Dataset records
***

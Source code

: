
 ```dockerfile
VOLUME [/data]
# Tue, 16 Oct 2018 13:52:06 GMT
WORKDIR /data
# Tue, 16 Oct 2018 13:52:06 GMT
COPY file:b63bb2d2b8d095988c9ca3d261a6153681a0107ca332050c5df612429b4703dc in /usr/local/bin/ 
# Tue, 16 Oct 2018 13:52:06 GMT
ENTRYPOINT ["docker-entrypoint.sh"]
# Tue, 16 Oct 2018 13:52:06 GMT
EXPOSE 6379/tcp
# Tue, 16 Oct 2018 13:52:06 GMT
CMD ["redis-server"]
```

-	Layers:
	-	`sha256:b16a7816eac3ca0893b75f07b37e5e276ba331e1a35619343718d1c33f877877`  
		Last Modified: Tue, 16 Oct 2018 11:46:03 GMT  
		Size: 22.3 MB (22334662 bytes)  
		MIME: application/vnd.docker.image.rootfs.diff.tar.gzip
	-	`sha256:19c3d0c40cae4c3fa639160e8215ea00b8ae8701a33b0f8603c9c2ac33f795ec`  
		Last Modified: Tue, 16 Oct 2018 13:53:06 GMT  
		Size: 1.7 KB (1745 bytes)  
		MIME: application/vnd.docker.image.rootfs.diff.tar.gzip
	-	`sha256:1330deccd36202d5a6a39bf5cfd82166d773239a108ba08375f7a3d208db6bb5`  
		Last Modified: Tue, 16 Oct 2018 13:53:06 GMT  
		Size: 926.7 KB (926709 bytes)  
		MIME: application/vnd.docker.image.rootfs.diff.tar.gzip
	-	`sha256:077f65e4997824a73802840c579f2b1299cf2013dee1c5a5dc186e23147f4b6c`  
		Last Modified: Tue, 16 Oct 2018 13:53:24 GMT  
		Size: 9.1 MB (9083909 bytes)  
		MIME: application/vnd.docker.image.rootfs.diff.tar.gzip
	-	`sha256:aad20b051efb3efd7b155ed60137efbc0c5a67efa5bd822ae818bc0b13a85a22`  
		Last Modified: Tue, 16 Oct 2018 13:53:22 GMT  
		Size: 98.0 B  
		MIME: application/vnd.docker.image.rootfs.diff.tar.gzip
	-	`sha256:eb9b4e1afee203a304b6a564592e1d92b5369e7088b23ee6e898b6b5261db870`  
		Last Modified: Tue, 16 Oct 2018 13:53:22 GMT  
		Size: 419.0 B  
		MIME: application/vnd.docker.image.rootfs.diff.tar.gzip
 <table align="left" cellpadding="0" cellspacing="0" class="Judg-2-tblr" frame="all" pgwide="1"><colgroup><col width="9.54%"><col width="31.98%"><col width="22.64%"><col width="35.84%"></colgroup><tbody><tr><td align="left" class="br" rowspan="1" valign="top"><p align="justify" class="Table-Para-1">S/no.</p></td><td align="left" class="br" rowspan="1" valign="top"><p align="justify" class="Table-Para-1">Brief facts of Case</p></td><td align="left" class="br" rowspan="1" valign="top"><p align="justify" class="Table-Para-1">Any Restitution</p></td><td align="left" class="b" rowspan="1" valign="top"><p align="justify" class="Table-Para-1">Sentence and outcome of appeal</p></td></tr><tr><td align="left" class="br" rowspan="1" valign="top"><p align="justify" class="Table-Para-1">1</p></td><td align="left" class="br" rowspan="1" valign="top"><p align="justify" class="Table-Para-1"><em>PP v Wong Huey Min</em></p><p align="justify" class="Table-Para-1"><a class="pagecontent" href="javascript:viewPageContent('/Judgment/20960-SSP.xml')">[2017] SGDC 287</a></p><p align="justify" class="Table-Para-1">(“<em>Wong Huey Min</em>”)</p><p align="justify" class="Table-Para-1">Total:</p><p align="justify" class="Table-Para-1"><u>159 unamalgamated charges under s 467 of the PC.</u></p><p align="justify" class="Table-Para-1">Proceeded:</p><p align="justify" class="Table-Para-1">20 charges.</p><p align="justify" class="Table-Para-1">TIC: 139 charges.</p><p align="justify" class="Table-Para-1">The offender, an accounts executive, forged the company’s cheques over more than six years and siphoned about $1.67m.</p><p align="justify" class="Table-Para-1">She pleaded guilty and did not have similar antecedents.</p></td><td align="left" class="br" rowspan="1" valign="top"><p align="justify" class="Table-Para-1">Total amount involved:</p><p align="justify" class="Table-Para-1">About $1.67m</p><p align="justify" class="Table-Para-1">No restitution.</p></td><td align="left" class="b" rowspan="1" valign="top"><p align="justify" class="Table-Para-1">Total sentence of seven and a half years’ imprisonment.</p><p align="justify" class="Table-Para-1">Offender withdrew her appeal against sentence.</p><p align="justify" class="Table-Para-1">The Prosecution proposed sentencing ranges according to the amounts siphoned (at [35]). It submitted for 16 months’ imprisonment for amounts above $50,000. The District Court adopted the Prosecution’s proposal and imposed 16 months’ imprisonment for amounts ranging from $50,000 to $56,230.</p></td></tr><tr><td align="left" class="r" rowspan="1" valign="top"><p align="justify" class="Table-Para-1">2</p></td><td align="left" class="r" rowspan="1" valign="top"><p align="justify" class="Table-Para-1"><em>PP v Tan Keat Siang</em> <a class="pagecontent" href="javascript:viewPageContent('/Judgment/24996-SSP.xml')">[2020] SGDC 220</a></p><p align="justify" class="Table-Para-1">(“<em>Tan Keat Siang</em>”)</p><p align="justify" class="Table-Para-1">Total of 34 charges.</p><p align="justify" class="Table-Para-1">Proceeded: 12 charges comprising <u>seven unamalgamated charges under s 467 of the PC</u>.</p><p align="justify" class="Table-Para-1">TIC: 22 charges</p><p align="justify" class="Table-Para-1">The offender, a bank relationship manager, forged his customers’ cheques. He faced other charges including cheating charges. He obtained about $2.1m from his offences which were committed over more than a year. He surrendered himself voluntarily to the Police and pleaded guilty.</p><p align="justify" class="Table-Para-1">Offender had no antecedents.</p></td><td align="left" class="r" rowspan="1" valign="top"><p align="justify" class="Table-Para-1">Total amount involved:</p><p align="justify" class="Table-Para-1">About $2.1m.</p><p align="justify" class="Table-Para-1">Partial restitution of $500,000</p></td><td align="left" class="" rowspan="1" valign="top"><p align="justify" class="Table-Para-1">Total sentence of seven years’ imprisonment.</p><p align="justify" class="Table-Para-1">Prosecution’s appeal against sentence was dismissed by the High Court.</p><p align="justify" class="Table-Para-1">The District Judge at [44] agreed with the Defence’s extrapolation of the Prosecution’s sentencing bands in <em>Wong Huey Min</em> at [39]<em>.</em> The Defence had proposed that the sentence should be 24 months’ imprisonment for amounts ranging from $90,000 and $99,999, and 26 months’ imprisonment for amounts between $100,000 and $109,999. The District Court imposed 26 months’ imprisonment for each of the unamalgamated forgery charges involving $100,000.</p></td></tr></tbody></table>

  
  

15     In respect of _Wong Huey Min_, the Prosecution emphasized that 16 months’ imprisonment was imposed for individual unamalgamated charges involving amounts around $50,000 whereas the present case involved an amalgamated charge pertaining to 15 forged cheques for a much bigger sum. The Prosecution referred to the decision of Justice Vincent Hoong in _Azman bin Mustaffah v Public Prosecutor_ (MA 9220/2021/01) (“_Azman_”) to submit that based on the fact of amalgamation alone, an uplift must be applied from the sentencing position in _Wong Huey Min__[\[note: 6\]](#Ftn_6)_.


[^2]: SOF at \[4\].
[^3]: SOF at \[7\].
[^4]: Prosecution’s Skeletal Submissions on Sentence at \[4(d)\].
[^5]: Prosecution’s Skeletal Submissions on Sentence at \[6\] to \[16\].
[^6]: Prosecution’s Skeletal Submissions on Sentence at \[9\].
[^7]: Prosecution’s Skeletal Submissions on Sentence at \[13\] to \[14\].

***

▶ **Assignment**
Every entry should be output again exactly as written.

▶ **Output for this exercise**
Source code

:
 ```dockerfile
VOLUME [/data]
# Tue, 16 Oct 2018 13:52:06 GMT
WORKDIR /data
# Tue, 16 Oct 2018 13:52:06 GMT
COPY file:b63bb2d2b8d095988c9ca3d261a6153681a0107ca332050c5df612429b4703dc in /usr/local/bin/ 
# Tue, 16 Oct 2018 13:52:06 GMT
ENTRYPOINT ["docker-entrypoint.sh"]
# Tue, 16 Oct 2018 13:52:06 GMT
EXPOSE 6379/tcp
# Tue, 16 Oct 2018 13:52:06 GMT
CMD ["redis-server"]
```

-	Layers:
	-	`sha256:b16a7816eac3ca0893b75f07b37e5e276ba331e1a35619343718d1c33f877877`  
		Last Modified: Tue, 16 Oct 2018 11:46:03 GMT  
		Size: 22.3 MB (22334662 bytes)  
		MIME: application/vnd.docker.image.rootfs.diff.tar.gzip
	-	`sha256:19c3d0c40cae4c3fa639160e8215ea00b8ae8701a33b0f8603c9c2ac33f795ec`  
		Last Modified: Tue, 16 Oct 2018 13:53:06 GMT  
		Size: 1.7 KB (1745 bytes)  
		MIME: application/vnd.docker.image.rootfs.diff.tar.gzip
	-	`sha256:1330deccd36202d5a6a39bf5cfd82166d773239a108ba08375f7a3d208db6bb5`  
		Last Modified: Tue, 16 Oct 2018 13:53:06 GMT  
		Size: 926.7 KB (926709 bytes)  
		MIME: application/vnd.docker.image.rootfs.diff.tar.gzip
	-	`sha256:077f65e4997824a73802840c579f2b1299cf2013dee1c5a5dc186e23147f4b6c`  
		Last Modified: Tue, 16 Oct 2018 13:53:24 GMT  
		Size: 9.1 MB (9083909 bytes)  
		MIME: application/vnd.docker.image.rootfs.diff.tar.gzip
	-	`sha256:aad20b051efb3efd7b155ed60137efbc0c5a67efa5bd822ae818bc0b13a85a22`  
		Last Modified: Tue, 16 Oct 2018 13:53:22 GMT  
		Size: 98.0 B  
		MIME: application/vnd.docker.image.rootfs.diff.tar.gzip
	-	`sha256:eb9b4e1afee203a304b6a564592e1d92b5369e7088b23ee6e898b6b5261db870`  
		Last Modified: Tue, 16 Oct 2018 13:53:22 GMT  
		Size: 419.0 B  
		MIME: application/vnd.docker.image.rootfs.diff.tar.gzip
 <table align="left" cellpadding="0" cellspacing="0" class="Judg-2-tblr" frame="all" pgwide="1"><colgroup><col width="9.54%"><col width="31.98%"><col width="22.64%"><col width="35.84%"></colgroup><tbody><tr><td align="left" class="br" rowspan="1" valign="top"><p align="justify" class="Table-Para-1">S/no.</p></td><td align="left" class="br" rowspan="1" valign="top"><p align="justify" class="Table-Para-1">Brief facts of Case</p></td><td align="left" class="br" rowspan="1" valign="top"><p align="justify" class="Table-Para-1">Any Restitution</p></td><td align="left" class="b" rowspan="1" valign="top"><p align="justify" class="Table-Para-1">Sentence and outcome of appeal</p></td></tr><tr><td align="left" class="br" rowspan="1" valign="top"><p align="justify" class="Table-Para-1">1</p></td><td align="left" class="br" rowspan="1" valign="top"><p align="justify" class="Table-Para-1"><em>PP v Wong Huey Min</em></p><p align="justify" class="Table-Para-1"><a class="pagecontent" href="javascript:viewPageContent('/Judgment/20960-SSP.xml')">[2017] SGDC 287</a></p><p align="justify" class="Table-Para-1">(“<em>Wong Huey Min</em>”)</p><p align="justify" class="Table-Para-1">Total:</p><p align="justify" class="Table-Para-1"><u>159 unamalgamated charges under s 467 of the PC.</u></p><p align="justify" class="Table-Para-1">Proceeded:</p><p align="justify" class="Table-Para-1">20 charges.</p><p align="justify" class="Table-Para-1">TIC: 139 charges.</p><p align="justify" class="Table-Para-1">The offender, an accounts executive, forged the company’s cheques over more than six years and siphoned about $1.67m.</p><p align="justify" class="Table-Para-1">She pleaded guilty and did not have similar antecedents.</p></td><td align="left" class="br" rowspan="1" valign="top"><p align="justify" class="Table-Para-1">Total amount involved:</p><p align="justify" class="Table-Para-1">About $1.67m</p><p align="justify" class="Table-Para-1">No restitution.</p></td><td align="left" class="b" rowspan="1" valign="top"><p align="justify" class="Table-Para-1">Total sentence of seven and a half years’ imprisonment.</p><p align="justify" class="Table-Para-1">Offender withdrew her appeal against sentence.</p><p align="justify" class="Table-Para-1">The Prosecution proposed sentencing ranges according to the amounts siphoned (at [35]). It submitted for 16 months’ imprisonment for amounts above $50,000. The District Court adopted the Prosecution’s proposal and imposed 16 months’ imprisonment for amounts ranging from $50,000 to $56,230.</p></td></tr><tr><td align="left" class="r" rowspan="1" valign="top"><p align="justify" class="Table-Para-1">2</p></td><td align="left" class="r" rowspan="1" valign="top"><p align="justify" class="Table-Para-1"><em>PP v Tan Keat Siang</em> <a class="pagecontent" href="javascript:viewPageContent('/Judgment/24996-SSP.xml')">[2020] SGDC 220</a></p><p align="justify" class="Table-Para-1">(“<em>Tan Keat Siang</em>”)</p><p align="justify" class="Table-Para-1">Total of 34 charges.</p><p align="justify" class="Table-Para-1">Proceeded: 12 charges comprising <u>seven unamalgamated charges under s 467 of the PC</u>.</p><p align="justify" class="Table-Para-1">TIC: 22 charges</p><p align="justify" class="Table-Para-1">The offender, a bank relationship manager, forged his customers’ cheques. He faced other charges including cheating charges. He obtained about $2.1m from his offences which were committed over more than a year. He surrendered himself voluntarily to the Police and pleaded guilty.</p><p align="justify" class="Table-Para-1">Offender had no antecedents.</p></td><td align="left" class="r" rowspan="1" valign="top"><p align="justify" class="Table-Para-1">Total amount involved:</p><p align="justify" class="Table-Para-1">About $2.1m.</p><p align="justify" class="Table-Para-1">Partial restitution of $500,000</p></td><td align="left" class="" rowspan="1" valign="top"><p align="justify" class="Table-Para-1">Total sentence of seven years’ imprisonment.</p><p align="justify" class="Table-Para-1">Prosecution’s appeal against sentence was dismissed by the High Court.</p><p align="justify" class="Table-Para-1">The District Judge at [44] agreed with the Defence’s extrapolation of the Prosecution’s sentencing bands in <em>Wong Huey Min</em> at [39]<em>.</em> The Defence had proposed that the sentence should be 24 months’ imprisonment for amounts ranging from $90,000 and $99,999, and 26 months’ imprisonment for amounts between $100,000 and $109,999. The District Court imposed 26 months’ imprisonment for each of the unamalgamated forgery charges involving $100,000.</p></td></tr></tbody></table>

  
  

15     In respect of _Wong Huey Min_, the Prosecution emphasized that 16 months’ imprisonment was imposed for individual unamalgamated charges involving amounts around $50,000 whereas the present case involved an amalgamated charge pertaining to 15 forged cheques for a much bigger sum. The Prosecution referred to the decision of Justice Vincent Hoong in _Azman bin Mustaffah v Public Prosecutor_ (MA 9220/2021/01) (“_Azman_”) to submit that based on the fact of amalgamation alone, an uplift must be applied from the sentencing position in _Wong Huey Min__[\[note: 6\]](#Ftn_6)_.


[^2]: SOF at \[4\].
[^3]: SOF at \[7\].
[^4]: Prosecution’s Skeletal Submissions on Sentence at \[4(d)\].
[^5]: Prosecution’s Skeletal Submissions on Sentence at \[6\] to \[16\].
[^6]: Prosecution’s Skeletal Submissions on Sentence at \[9\].
[^7]: Prosecution’s Skeletal Submissions on Sentence at \[13\] to \[14\].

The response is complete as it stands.